The Edge

Richard Northedge takes on corporate finance

Are companies being overcharged for bond issues?

Is the corporate sector going to hell in a handcart – or has the bond market misjudged the risk of default? Unless business goes bust en masse, bonds yielding 10 per cent look a good buy and a bad sell.

The corporate bond index* currently yields 5 per cent more than government bonds at well over 9 per cent with many blue-chip companies’ paper paying double-digit returns.

That’s partly because low interest rates have left Treasury stock yielding even less than shares. But it does suggest a very gloomy expectation of corporate collapses.

The default rate on even speculative-grade debt has risen above 10 per cent only twice since the early 1970s, and only just. Legal & General reckons that if history is repeated, 15 per cent of bonds currently rated investment grade might be downgraded to junk. Even in the last recession, the cumulative defaults over a five-year period for investment-grade bonds was only 2.4 per cent, so just six months’ of today’s yield premium would compensate for five years’ of losses.

Some industries are more vulnerable than others, of course: better to be in utilities than commodities or banks at the moment, for instance. But it does seem that the companies rushing to issue bonds in recent months have been overcharged by the market.

Legal & General is quietly telling clients “corporate bonds are the asset class of choice at the start of 2009”, claiming it is a long-term investment opportunity not seen since the 1930s.

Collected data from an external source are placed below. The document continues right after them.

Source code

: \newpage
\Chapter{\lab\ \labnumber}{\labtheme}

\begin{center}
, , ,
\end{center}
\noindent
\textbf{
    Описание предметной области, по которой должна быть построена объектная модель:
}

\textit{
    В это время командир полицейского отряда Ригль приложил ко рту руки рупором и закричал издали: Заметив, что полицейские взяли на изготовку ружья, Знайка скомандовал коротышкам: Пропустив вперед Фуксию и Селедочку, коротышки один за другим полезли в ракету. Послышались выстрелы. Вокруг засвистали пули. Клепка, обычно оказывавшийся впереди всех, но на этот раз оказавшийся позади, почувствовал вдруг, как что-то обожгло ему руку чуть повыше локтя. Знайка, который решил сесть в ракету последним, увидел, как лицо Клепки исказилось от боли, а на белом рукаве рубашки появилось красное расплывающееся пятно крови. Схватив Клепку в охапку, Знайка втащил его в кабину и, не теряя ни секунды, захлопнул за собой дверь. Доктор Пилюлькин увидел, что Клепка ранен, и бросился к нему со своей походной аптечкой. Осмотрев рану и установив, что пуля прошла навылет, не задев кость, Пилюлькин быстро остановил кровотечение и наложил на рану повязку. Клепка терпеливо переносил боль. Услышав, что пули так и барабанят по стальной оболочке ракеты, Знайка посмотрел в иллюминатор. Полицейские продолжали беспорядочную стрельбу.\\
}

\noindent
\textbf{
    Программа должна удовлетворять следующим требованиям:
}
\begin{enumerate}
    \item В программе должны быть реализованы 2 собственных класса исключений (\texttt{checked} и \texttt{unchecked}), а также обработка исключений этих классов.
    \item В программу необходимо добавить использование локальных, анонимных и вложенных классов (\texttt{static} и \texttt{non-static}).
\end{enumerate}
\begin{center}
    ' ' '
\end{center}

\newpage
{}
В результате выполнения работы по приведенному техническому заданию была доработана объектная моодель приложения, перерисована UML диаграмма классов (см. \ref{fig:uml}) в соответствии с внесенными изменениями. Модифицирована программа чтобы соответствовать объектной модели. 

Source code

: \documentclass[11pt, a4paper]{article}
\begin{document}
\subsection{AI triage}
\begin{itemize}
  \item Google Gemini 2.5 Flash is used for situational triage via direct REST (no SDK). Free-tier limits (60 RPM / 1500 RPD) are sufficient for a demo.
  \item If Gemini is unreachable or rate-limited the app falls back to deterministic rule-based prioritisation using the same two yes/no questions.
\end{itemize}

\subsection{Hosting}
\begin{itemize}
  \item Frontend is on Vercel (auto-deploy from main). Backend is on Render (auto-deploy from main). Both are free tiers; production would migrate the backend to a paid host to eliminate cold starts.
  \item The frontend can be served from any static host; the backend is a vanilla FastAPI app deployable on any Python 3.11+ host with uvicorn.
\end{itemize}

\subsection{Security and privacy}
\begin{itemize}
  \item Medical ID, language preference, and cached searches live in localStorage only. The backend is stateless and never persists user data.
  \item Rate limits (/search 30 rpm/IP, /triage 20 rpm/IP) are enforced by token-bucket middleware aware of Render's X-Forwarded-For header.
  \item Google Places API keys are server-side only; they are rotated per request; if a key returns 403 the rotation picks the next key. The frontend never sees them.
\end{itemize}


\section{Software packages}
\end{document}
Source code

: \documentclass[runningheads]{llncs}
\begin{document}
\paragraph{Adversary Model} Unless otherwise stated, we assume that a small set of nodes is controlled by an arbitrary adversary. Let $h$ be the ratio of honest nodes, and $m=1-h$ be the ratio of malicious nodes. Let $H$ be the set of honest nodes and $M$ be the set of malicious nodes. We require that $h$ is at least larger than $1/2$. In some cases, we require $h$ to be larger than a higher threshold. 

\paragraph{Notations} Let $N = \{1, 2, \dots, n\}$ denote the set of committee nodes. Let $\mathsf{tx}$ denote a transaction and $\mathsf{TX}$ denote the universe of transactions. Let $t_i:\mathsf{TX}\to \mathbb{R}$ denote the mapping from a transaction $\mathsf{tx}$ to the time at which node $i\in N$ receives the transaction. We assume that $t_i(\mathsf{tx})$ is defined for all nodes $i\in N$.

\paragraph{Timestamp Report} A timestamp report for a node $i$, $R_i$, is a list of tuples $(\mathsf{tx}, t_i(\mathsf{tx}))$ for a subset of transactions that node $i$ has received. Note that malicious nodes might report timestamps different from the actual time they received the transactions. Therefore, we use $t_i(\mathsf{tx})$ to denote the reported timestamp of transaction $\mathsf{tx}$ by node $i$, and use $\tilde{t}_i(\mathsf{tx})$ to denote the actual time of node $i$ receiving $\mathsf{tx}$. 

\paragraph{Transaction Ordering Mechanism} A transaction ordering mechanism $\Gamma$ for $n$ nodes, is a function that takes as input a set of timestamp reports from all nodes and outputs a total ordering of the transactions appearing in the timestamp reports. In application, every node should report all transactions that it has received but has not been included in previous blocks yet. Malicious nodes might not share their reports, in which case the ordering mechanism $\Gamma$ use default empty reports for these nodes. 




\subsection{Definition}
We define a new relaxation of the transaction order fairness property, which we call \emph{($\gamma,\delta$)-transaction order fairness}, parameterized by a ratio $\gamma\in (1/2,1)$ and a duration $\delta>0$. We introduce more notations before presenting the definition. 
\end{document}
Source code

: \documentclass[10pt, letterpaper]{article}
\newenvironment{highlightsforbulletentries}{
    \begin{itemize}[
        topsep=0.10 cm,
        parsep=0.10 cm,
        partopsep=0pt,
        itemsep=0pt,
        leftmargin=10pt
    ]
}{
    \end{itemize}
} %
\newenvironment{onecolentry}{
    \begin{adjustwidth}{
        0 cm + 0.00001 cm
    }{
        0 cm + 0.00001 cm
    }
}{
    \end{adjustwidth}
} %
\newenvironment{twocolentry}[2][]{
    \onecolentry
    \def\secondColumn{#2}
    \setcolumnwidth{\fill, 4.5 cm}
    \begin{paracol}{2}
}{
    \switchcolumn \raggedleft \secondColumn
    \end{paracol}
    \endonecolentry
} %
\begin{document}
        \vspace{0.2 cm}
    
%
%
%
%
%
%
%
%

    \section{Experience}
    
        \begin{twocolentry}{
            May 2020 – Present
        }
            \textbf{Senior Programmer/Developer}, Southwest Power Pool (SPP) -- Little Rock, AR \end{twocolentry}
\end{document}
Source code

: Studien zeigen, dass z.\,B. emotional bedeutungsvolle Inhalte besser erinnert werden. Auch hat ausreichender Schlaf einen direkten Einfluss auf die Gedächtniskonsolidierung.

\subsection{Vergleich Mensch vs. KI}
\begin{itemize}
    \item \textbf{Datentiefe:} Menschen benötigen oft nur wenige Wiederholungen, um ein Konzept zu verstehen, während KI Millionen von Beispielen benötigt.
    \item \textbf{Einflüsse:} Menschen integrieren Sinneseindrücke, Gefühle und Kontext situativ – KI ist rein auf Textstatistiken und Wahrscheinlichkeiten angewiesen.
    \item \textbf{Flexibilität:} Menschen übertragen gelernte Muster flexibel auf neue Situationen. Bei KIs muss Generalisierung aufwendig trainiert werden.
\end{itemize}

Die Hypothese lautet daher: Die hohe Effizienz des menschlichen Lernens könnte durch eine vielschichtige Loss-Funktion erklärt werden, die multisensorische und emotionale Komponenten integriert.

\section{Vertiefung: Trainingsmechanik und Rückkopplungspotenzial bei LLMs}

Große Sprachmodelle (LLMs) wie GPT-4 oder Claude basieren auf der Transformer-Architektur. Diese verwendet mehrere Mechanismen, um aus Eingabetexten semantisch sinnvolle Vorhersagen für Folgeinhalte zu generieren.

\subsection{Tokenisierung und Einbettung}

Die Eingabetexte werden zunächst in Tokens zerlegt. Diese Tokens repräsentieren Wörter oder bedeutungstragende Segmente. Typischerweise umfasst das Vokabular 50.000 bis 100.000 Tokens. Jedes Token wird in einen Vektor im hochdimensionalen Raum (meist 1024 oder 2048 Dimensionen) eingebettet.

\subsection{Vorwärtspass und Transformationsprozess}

Not everyone agrees. L&G’s own regulator has just forced the company to put up £650m more capital in case defaults on bonds increase, but if it is right, then yields will fall back towards gilt levels and companies thinking of raising cash in this market would be best to wait.

* The corporate bond index is now produced by Barclays. Until last autumn it was the Lehman Brothers index. Don’t say they don’t know about defaults.